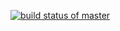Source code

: [![build status of master](https://travis-ci.org/kzh123/567/venv/HW04-A_Zihao_Kang.svg?branch=master)](https://travis-ci.org/kzh123/567/venv/HW04-A_Zihao_Kang)
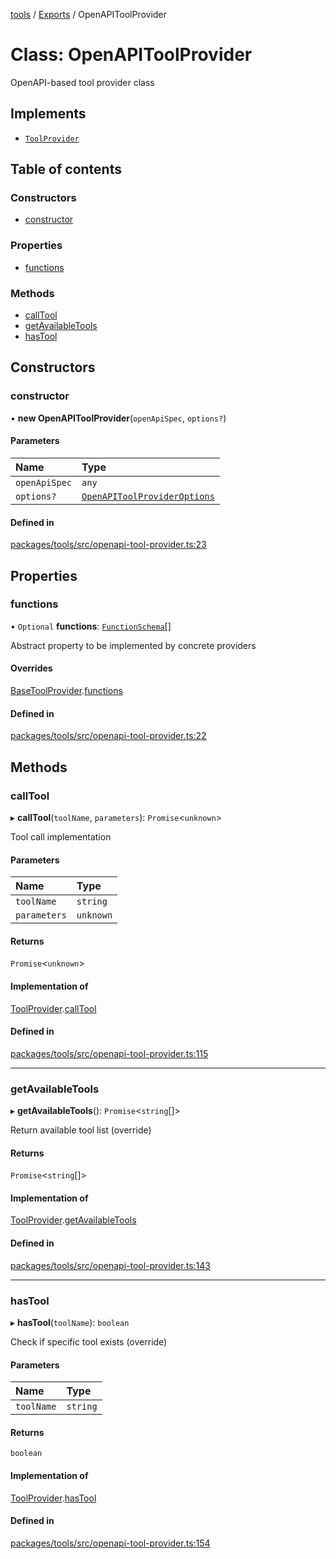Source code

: <!-- 
 ⚠️  AUTO-GENERATED FILE - DO NOT EDIT MANUALLY
 This file is automatically generated by scripts/docs-generator.js
 To make changes, edit the source TypeScript files or update the generator script
-->

[tools](../../) / [Exports](../modules) / OpenAPIToolProvider

# Class: OpenAPIToolProvider

OpenAPI-based tool provider class

## Implements

- [`ToolProvider`](../interfaces/ToolProvider.md)

## Table of contents

### Constructors

- [constructor](OpenAPIToolProvider.md#constructor)

### Properties

- [functions](OpenAPIToolProvider#functions)

### Methods

- [callTool](OpenAPIToolProvider.md#calltool)
- [getAvailableTools](OpenAPIToolProvider.md#getavailabletools)
- [hasTool](OpenAPIToolProvider.md#hastool)

## Constructors

### constructor

• **new OpenAPIToolProvider**(`openApiSpec`, `options?`)

#### Parameters

| Name | Type |
| :------ | :------ |
| `openApiSpec` | `any` |
| `options?` | [`OpenAPIToolProviderOptions`](../interfaces/OpenAPIToolProviderOptions.md) |

#### Defined in

[packages/tools/src/openapi-tool-provider.ts:23](https://github.com/woojubb/robota/blob/20907a104a80ba36ef4504cf3243ea2b32ee43cd/packages/tools/src/openapi-tool-provider.ts#L23)

## Properties

### functions

• `Optional` **functions**: [`FunctionSchema`](../interfaces/FunctionSchema)[]

Abstract property to be implemented by concrete providers

#### Overrides

[BaseToolProvider](BaseToolProvider).[functions](BaseToolProvider#functions)

#### Defined in

[packages/tools/src/openapi-tool-provider.ts:22](https://github.com/woojubb/robota/blob/20907a104a80ba36ef4504cf3243ea2b32ee43cd/packages/tools/src/openapi-tool-provider.ts#L22)

## Methods

### callTool

▸ **callTool**(`toolName`, `parameters`): `Promise`\<`unknown`\>

Tool call implementation

#### Parameters

| Name | Type |
| :------ | :------ |
| `toolName` | `string` |
| `parameters` | `unknown` |

#### Returns

`Promise`\<`unknown`\>

#### Implementation of

[ToolProvider](../interfaces/ToolProvider.md).[callTool](../interfaces/ToolProvider.md#calltool)

#### Defined in

[packages/tools/src/openapi-tool-provider.ts:115](https://github.com/woojubb/robota/blob/20907a104a80ba36ef4504cf3243ea2b32ee43cd/packages/tools/src/openapi-tool-provider.ts#L115)

___

### getAvailableTools

▸ **getAvailableTools**(): `Promise`\<`string`[]\>

Return available tool list (override)

#### Returns

`Promise`\<`string`[]\>

#### Implementation of

[ToolProvider](../interfaces/ToolProvider.md).[getAvailableTools](../interfaces/ToolProvider.md#getavailabletools)

#### Defined in

[packages/tools/src/openapi-tool-provider.ts:143](https://github.com/woojubb/robota/blob/20907a104a80ba36ef4504cf3243ea2b32ee43cd/packages/tools/src/openapi-tool-provider.ts#L143)

___

### hasTool

▸ **hasTool**(`toolName`): `boolean`

Check if specific tool exists (override)

#### Parameters

| Name | Type |
| :------ | :------ |
| `toolName` | `string` |

#### Returns

`boolean`

#### Implementation of

[ToolProvider](../interfaces/ToolProvider.md).[hasTool](../interfaces/ToolProvider.md#hastool)

#### Defined in

[packages/tools/src/openapi-tool-provider.ts:154](https://github.com/woojubb/robota/blob/20907a104a80ba36ef4504cf3243ea2b32ee43cd/packages/tools/src/openapi-tool-provider.ts#L154)
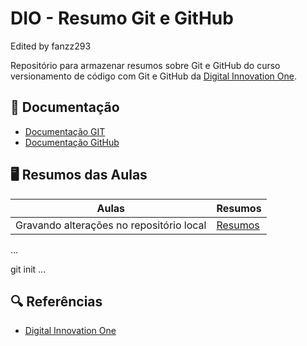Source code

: # DIO - Resumo Git e GitHub

Edited by fanzz293 

Repositório para armazenar resumos sobre Git e GitHub do curso versionamento de código com Git e GitHub da [Digital Innovation One](https://dio.me).

## 📕 Documentação
- [Documentação GIT](https://git.scm.com/doc)
- [Documentação GitHub](https://docs.github.com)

## 🖥 Resumos das Aulas

| Aulas | Resumos |
|-------|---------|
| Gravando alterações no repositório local | [Resumos]() |

...

git init 
...

## 🔍 Referências
- [Digital Innovation One]()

## EXERCISE DESCRIPTION
Throughout the material, how many lines contain the string "callTool"? Answer with the number alone.

## RESULT BELOW
4